When introducing a conductor into the outer electric field the charges inside the conductor begin to move under the action of forces from the external field until equilibrium is reached. This leads to a redistribution of the electric charge inside the conductor. Regions of the conductor, previously electrically neutral, acquire an uncompensated electric charge. Consequently, an electric field appears (or, as they say, is induced) in the conductor

. The condition for the equilibrium of electric charges:

,

those. field strength inside the conductor:

Therefore, from equality we get inside the conductor. Therefore, this condition is also satisfied at the boundary of the conductor.
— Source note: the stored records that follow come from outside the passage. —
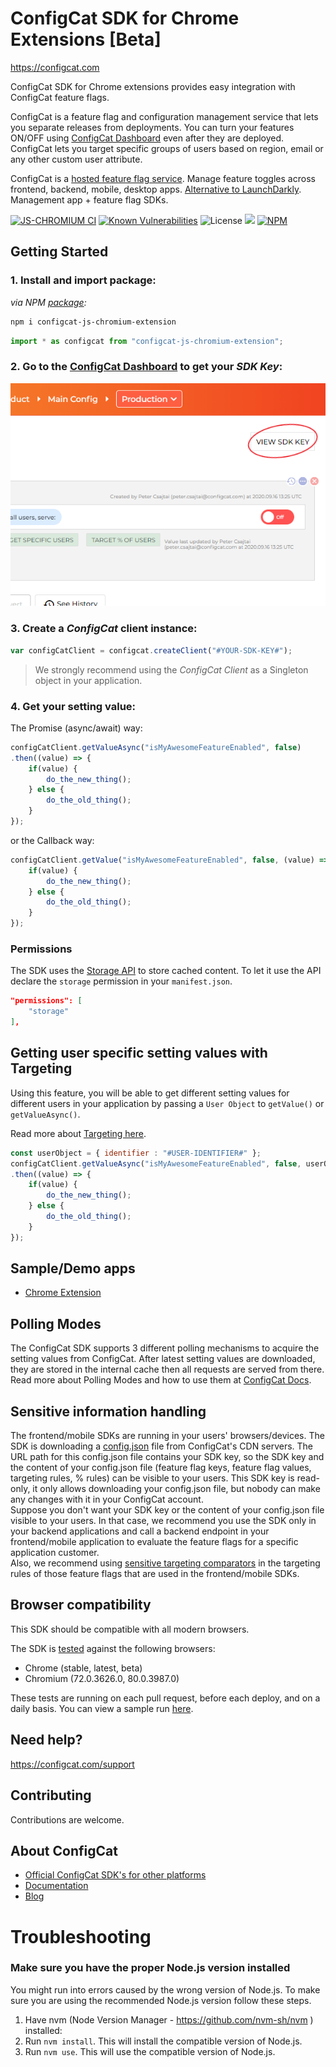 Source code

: # ConfigCat SDK for Chrome Extensions [Beta]
https://configcat.com

ConfigCat SDK for Chrome extensions provides easy integration with ConfigCat feature flags.

ConfigCat is a feature flag and configuration management service that lets you separate releases from deployments. You can turn your features ON/OFF using <a href="https://app.configcat.com" target="_blank">ConfigCat Dashboard</a> even after they are deployed. ConfigCat lets you target specific groups of users based on region, email or any other custom user attribute.

ConfigCat is a <a href="https://configcat.com" target="_blank">hosted feature flag service</a>. Manage feature toggles across frontend, backend, mobile, desktop apps. <a href="https://configcat.com" target="_blank">Alternative to LaunchDarkly</a>. Management app + feature flag SDKs.

[![JS-CHROMIUM CI](https://github.com/configcat/js-chromium-extension-sdk/actions/workflows/js-chromium-ci.yml/badge.svg?branch=master)](https://github.com/configcat/js-chromium-extension-sdk/actions/workflows/js-chromium-ci.yml) 
[![Known Vulnerabilities](https://snyk.io/test/github/configcat/js-chromium-extension-sdk/badge.svg?targetFile=package.json)](https://snyk.io/test/github/configcat/js-chromium-extension-sdk?targetFile=package.json) 
![License](https://img.shields.io/github/license/configcat/js-chromium-extension-sdk.svg) 
[![](https://data.jsdelivr.com/v1/package/npm/configcat-js-chromium-extension/badge)](https://www.jsdelivr.com/package/npm/configcat-js-chromium-extension)
[![NPM](https://nodei.co/npm/configcat-js-chromium-extension.png)](https://nodei.co/npm/configcat-js-chromium-extension/)

## Getting Started

### 1. Install and import package:

*via NPM [package](https://npmjs.com/package/configcat-js-chromium-extension):*
```PowerShell
npm i configcat-js-chromium-extension
```
```js
import * as configcat from "configcat-js-chromium-extension";
```

### 2. Go to the <a href="https://app.configcat.com/sdkkey" target="_blank">ConfigCat Dashboard</a> to get your *SDK Key*:
![SDK-KEY](https://raw.githubusercontent.com/ConfigCat/js-chromium-extension-sdk/master/media/readme02-3.png  "SDK-KEY")

### 3. Create a *ConfigCat* client instance:
```js
var configCatClient = configcat.createClient("#YOUR-SDK-KEY#");
```
> We strongly recommend using the *ConfigCat Client* as a Singleton object in your application.

### 4. Get your setting value:
The Promise (async/await) way:
```js
configCatClient.getValueAsync("isMyAwesomeFeatureEnabled", false)
.then((value) => {
    if(value) {
        do_the_new_thing();
    } else {
        do_the_old_thing();
    }
});
```
or the Callback way:
```js
configCatClient.getValue("isMyAwesomeFeatureEnabled", false, (value) => {
    if(value) {
        do_the_new_thing();
    } else {
        do_the_old_thing();
    }
});
```

### Permissions
The SDK uses the [Storage API](https://developer.chrome.com/docs/extensions/reference/storage/) to store cached content. To let it use the API declare the `storage` permission in your `manifest.json`.

```json
"permissions": [
    "storage"
],
```

## Getting user specific setting values with Targeting
Using this feature, you will be able to get different setting values for different users in your application by passing a `User Object` to `getValue()` or `getValueAsync()`.

Read more about [Targeting here](https://configcat.com/docs/advanced/targeting/).
```js
const userObject = { identifier : "#USER-IDENTIFIER#" };
configCatClient.getValueAsync("isMyAwesomeFeatureEnabled", false, userObject)
.then((value) => {
    if(value) {
        do_the_new_thing();
    } else {
        do_the_old_thing();
    }
});
```

## Sample/Demo apps
  - [Chrome Extension](https://github.com/configcat/js-chromium-extension-sdk/tree/master/samples/chrome-extension)

## Polling Modes
The ConfigCat SDK supports 3 different polling mechanisms to acquire the setting values from ConfigCat. After latest setting values are downloaded, they are stored in the internal cache then all requests are served from there. Read more about Polling Modes and how to use them at [ConfigCat Docs](https://configcat.com/docs/sdk-reference/js/#polling-modes).

## Sensitive information handling

The frontend/mobile SDKs are running in your users' browsers/devices. The SDK is downloading a [config.json](https://configcat.com/docs/requests/) file from ConfigCat's CDN servers. The URL path for this config.json file contains your SDK key, so the SDK key and the content of your config.json file (feature flag keys, feature flag values, targeting rules, % rules) can be visible to your users. 
This SDK key is read-only, it only allows downloading your config.json file, but nobody can make any changes with it in your ConfigCat account.  
Suppose you don't want your SDK key or the content of your config.json file visible to your users. In that case, we recommend you use the SDK only in your backend applications and call a backend endpoint in your frontend/mobile application to evaluate the feature flags for a specific application customer.  
Also, we recommend using [sensitive targeting comparators](https://configcat.com/docs/advanced/targeting/#sensitive-text-comparators) in the targeting rules of those feature flags that are used in the frontend/mobile SDKs.

## Browser compatibility
This SDK should be compatible with all modern browsers.

The SDK is [tested](https://github.com/configcat/js-chromium-extension-sdk/blob/master/.github/workflows/js-chromium-ci.yml) against the following browsers:
- Chrome (stable, latest, beta)
- Chromium (72.0.3626.0, 80.0.3987.0)

These tests are running on each pull request, before each deploy, and on a daily basis. 
You can view a sample run [here](https://github.com/configcat/js-chromium-extension-sdk/actions/runs/3583606237).

## Need help?
https://configcat.com/support

## Contributing
Contributions are welcome.

## About ConfigCat
- [Official ConfigCat SDK's for other platforms](https://github.com/configcat)
- [Documentation](https://configcat.com/docs)
- [Blog](https://blog.configcat.com)

# Troubleshooting
### Make sure you have the proper Node.js version installed
You might run into errors caused by the wrong version of Node.js. To make sure you are using the recommended Node.js version follow these steps.

1. Have nvm (Node Version Manager - https://github.com/nvm-sh/nvm ) installed:
1. Run `nvm install`. This will install the compatible version of Node.js.
1. Run `nvm use`. This will use the compatible version of Node.js.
Those. conductor surface is equipotential surface , that's why the lines of force of the electric field are perpendicular to the surface of the conductor at each point .

charged conductor .

If an external electric charge is imparted to a solitary conductor, then the condition for the equilibrium of charges again leads to the condition:

,inside the conductor.

It follows that all external charges are located on the surface of the conductor, since. the field strength inside the conductor is zero, and according to the Gauss theorem for any closed surface inside the conductor (including the outer surface of the conductor):

.

Since the surface of the conductor in this case is also equipotential, the lines of force of the electric field are directed perpendicular to the surface of the conductor at each of its points.

From the Gauss theorem it follows that near the surface of the conductor

The magnitude of the electric displacement vector is equal to the surface density of external charges.

The charge on the surface of the conductor is distributed in such a way that the surface potential remains constant. This leads to the fact that the charge density on the surface of the conductor is not the same. For example, on the sharp parts of the conductors, the charge density is greater than in the recesses. In this regard, various phenomena arise, for example, "charge drain". If the conductor is in the air, then ionization of the air occurs near the tip, carrying away part of the electric charge - a phenomenon called "electric wind".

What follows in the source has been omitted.